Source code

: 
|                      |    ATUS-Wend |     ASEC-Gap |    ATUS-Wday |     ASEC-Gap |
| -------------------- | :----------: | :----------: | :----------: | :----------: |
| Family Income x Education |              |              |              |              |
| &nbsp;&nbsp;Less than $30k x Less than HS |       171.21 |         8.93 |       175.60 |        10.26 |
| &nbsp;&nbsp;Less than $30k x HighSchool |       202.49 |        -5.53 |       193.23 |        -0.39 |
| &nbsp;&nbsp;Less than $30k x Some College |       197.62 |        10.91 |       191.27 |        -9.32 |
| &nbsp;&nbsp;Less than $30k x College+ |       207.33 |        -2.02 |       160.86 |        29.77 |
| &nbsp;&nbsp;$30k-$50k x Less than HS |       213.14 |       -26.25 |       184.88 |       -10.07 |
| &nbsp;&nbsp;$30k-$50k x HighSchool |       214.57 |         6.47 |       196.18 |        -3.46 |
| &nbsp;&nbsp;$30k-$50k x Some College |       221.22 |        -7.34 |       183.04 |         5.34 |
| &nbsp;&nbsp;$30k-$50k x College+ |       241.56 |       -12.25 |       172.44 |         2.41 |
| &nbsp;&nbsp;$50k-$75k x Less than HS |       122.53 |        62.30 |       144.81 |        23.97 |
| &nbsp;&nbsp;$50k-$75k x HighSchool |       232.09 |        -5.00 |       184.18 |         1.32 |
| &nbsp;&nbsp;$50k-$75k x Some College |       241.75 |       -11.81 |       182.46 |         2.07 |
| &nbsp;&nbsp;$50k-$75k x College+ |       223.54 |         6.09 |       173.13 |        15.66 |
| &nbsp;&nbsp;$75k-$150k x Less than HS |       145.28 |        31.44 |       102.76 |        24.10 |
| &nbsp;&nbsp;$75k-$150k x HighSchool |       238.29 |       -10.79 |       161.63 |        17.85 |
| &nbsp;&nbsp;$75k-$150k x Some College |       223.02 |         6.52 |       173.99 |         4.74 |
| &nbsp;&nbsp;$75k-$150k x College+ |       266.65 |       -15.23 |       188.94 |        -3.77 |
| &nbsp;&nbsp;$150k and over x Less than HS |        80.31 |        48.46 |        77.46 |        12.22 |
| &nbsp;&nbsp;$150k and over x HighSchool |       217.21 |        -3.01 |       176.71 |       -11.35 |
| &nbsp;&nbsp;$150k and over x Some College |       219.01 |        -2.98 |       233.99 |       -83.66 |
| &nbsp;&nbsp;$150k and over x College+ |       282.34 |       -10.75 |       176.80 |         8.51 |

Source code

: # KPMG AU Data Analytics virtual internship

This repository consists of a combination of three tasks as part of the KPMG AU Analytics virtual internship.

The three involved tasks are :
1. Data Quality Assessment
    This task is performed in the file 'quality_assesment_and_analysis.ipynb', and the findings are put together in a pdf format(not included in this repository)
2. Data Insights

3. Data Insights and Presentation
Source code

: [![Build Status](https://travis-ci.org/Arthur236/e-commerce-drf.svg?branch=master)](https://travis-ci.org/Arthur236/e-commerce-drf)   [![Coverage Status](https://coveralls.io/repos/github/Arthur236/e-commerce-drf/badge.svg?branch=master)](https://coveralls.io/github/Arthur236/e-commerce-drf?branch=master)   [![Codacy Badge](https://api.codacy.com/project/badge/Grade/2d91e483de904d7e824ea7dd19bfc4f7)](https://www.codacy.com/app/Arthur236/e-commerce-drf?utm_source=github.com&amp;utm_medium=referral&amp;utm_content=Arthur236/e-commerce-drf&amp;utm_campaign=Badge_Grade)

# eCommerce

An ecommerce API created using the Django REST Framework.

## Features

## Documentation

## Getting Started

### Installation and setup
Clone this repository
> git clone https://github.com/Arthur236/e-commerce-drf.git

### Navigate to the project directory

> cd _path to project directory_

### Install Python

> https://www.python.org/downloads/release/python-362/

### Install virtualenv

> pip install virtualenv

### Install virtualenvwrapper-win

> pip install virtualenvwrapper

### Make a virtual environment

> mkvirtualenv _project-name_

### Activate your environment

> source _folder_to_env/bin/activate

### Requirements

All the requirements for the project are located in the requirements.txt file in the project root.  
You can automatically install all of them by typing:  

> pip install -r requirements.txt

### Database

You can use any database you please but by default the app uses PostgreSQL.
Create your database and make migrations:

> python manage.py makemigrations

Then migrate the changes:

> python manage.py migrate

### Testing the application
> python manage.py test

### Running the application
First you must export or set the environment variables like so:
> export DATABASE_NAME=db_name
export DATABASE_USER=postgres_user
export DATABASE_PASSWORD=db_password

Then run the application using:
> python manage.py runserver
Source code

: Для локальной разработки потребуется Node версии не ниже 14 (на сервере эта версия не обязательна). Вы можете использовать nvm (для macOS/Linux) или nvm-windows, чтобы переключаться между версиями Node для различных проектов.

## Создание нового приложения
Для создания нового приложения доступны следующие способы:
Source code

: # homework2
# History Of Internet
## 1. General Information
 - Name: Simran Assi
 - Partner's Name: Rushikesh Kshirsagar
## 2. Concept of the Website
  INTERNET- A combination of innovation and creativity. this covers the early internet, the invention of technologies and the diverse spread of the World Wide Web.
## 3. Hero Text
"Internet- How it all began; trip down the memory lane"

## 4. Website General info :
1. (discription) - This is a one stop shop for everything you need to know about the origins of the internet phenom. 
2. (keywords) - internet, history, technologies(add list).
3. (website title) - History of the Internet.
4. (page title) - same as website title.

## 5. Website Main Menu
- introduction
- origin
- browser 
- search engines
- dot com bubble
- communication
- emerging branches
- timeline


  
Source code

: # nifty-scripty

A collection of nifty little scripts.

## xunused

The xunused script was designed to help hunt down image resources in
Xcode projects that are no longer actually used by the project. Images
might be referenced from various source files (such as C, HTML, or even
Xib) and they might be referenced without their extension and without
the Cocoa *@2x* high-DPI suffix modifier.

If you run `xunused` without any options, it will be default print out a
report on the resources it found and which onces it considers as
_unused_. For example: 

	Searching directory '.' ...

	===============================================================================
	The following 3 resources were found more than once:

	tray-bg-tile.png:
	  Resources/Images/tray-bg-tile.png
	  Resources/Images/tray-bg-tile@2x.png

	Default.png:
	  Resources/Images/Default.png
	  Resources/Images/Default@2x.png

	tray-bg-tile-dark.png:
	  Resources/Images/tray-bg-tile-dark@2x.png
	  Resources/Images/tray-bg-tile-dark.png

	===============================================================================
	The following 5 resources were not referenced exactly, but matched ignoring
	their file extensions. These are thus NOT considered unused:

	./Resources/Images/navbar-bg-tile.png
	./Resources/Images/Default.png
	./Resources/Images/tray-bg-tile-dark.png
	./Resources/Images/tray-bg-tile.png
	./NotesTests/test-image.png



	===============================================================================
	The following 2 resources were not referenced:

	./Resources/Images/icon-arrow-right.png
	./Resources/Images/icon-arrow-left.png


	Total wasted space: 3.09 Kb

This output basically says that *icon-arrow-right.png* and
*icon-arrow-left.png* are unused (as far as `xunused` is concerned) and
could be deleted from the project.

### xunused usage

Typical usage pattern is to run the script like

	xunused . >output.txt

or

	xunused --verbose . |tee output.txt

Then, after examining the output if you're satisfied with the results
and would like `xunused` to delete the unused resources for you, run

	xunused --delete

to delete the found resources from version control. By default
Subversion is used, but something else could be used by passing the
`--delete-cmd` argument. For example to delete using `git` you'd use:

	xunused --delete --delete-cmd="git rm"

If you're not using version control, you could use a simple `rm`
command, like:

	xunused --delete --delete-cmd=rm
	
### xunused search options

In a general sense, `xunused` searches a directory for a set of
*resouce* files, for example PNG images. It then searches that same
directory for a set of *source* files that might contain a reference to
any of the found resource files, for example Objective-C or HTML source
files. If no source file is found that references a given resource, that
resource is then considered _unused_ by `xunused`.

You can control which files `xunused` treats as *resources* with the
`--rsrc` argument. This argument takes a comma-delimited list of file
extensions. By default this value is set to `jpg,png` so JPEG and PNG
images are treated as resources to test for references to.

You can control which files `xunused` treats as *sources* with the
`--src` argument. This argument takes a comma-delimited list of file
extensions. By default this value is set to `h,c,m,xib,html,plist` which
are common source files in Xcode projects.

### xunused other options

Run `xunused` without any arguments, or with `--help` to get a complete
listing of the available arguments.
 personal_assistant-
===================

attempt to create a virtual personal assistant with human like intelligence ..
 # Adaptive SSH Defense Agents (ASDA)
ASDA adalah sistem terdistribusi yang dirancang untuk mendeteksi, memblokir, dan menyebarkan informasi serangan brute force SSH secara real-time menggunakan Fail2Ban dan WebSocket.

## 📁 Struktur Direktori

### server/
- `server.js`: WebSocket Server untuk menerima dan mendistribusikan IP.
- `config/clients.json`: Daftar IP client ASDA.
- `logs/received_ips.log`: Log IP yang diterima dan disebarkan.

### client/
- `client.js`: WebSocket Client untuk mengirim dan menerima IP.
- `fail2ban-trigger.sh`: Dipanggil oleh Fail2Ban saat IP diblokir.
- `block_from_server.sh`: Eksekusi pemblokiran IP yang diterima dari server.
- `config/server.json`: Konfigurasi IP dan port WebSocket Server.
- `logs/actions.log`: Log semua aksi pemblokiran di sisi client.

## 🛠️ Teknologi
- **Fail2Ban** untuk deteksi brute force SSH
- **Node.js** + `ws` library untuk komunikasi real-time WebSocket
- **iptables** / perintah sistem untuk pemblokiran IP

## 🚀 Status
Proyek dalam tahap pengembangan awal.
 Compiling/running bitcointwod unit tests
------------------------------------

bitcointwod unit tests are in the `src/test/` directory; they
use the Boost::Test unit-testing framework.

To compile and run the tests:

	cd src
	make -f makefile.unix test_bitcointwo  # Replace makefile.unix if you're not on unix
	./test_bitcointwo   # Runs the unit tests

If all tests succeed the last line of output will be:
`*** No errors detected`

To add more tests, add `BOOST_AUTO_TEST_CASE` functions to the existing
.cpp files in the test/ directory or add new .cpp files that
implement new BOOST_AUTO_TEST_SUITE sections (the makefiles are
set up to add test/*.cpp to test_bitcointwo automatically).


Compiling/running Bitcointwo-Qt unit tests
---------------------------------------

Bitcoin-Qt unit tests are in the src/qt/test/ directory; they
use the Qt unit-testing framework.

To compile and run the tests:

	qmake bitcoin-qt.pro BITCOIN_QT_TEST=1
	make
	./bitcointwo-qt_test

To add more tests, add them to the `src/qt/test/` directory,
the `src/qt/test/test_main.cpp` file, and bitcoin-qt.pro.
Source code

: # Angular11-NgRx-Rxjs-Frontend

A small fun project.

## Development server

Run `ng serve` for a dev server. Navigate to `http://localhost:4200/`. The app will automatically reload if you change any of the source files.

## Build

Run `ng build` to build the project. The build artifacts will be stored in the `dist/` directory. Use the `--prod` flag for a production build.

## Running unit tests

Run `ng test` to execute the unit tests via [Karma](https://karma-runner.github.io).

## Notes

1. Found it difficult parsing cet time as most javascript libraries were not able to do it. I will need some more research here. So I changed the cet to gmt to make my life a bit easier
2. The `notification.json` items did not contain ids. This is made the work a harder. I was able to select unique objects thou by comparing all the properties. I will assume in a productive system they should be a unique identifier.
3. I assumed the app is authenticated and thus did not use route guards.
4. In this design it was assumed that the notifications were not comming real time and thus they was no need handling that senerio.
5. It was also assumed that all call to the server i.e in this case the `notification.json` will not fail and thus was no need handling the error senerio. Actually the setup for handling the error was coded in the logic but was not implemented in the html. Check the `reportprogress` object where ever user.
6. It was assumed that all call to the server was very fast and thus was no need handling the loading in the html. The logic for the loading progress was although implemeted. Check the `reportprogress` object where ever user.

• [What you should do]
Wherever "KPMG" appears in a line of the entries, copy that line.

• [Exercise result]
: # KPMG AU Data Analytics virtual internship
This repository consists of a combination of three tasks as part of the KPMG AU Analytics virtual internship.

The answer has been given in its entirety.